* _WHAT IS BEING ASKED_: Leave out the images and transcribe the entries below word for word.

--- DATA PROVIDED Enclosed Below ---

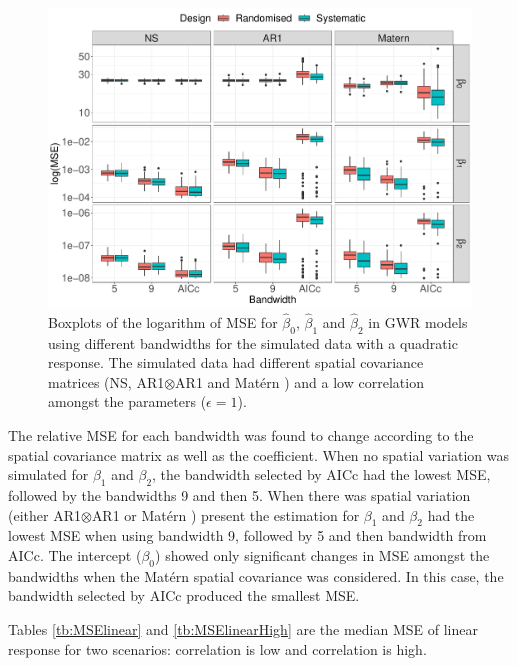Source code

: \documentclass[a4paper]{article} 	%
\newcommand{\Matern}{Mat\'ern }
\begin{document}
\begin{figure}[H]
	\centering
	\includegraphics[width=\linewidth]{Expt/Col_QuaCombMSE_newpar.pdf}
	\caption{Boxplots of the logarithm of MSE for $\hat{\beta}_0$, $\hat{\beta}_1$ and $\hat{\beta}_2$ in GWR models using different bandwidths for the simulated data with a quadratic response. The simulated data had different spatial covariance matrices (NS, AR1$\otimes$AR1 and \Matern) and a low correlation amongst the parameters ($\epsilon=1$).} \label{fig:QuadBetaMSE}
\end{figure}


The relative MSE for each bandwidth was found to change according to the spatial covariance matrix as well as the coefficient. When no spatial variation was simulated for $\beta_1$ and $\beta_2$, the bandwidth selected by AICc had the lowest MSE, followed by the bandwidths 9 and then 5. When there was spatial variation (either AR1$\otimes$AR1 or \Matern) present the estimation for $\beta_1$ and $\beta_2$ had the lowest MSE when using bandwidth 9, followed by 5 and then bandwidth from AICc. The intercept ($\beta_0$) showed only significant changes in MSE amongst the bandwidths when the \Matern spatial covariance was considered. In this case, the bandwidth selected by AICc produced the smallest MSE.

Tables \ref{tb:MSElinear} and \ref{tb:MSElinearHigh} are the median MSE of linear response for two scenarios: correlation is low and correlation is high.
\end{document}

--- End of Enclosed DATA PROVIDED ---

* _WRITTEN REPLY_:
Source code

: \documentclass[a4paper]{article} 	%
\newcommand{\Matern}{Mat\'ern }
\begin{document}
\begin{figure}[H]
	\centering
	\includegraphics[width=\linewidth]{Expt/Col_QuaCombMSE_newpar.pdf}
	\caption{Boxplots of the logarithm of MSE for $\hat{\beta}_0$, $\hat{\beta}_1$ and $\hat{\beta}_2$ in GWR models using different bandwidths for the simulated data with a quadratic response. The simulated data had different spatial covariance matrices (NS, AR1$\otimes$AR1 and \Matern) and a low correlation amongst the parameters ($\epsilon=1$).} \label{fig:QuadBetaMSE}
\end{figure}


The relative MSE for each bandwidth was found to change according to the spatial covariance matrix as well as the coefficient. When no spatial variation was simulated for $\beta_1$ and $\beta_2$, the bandwidth selected by AICc had the lowest MSE, followed by the bandwidths 9 and then 5. When there was spatial variation (either AR1$\otimes$AR1 or \Matern) present the estimation for $\beta_1$ and $\beta_2$ had the lowest MSE when using bandwidth 9, followed by 5 and then bandwidth from AICc. The intercept ($\beta_0$) showed only significant changes in MSE amongst the bandwidths when the \Matern spatial covariance was considered. In this case, the bandwidth selected by AICc produced the smallest MSE.

Tables \ref{tb:MSElinear} and \ref{tb:MSElinearHigh} are the median MSE of linear response for two scenarios: correlation is low and correlation is high.
\end{document}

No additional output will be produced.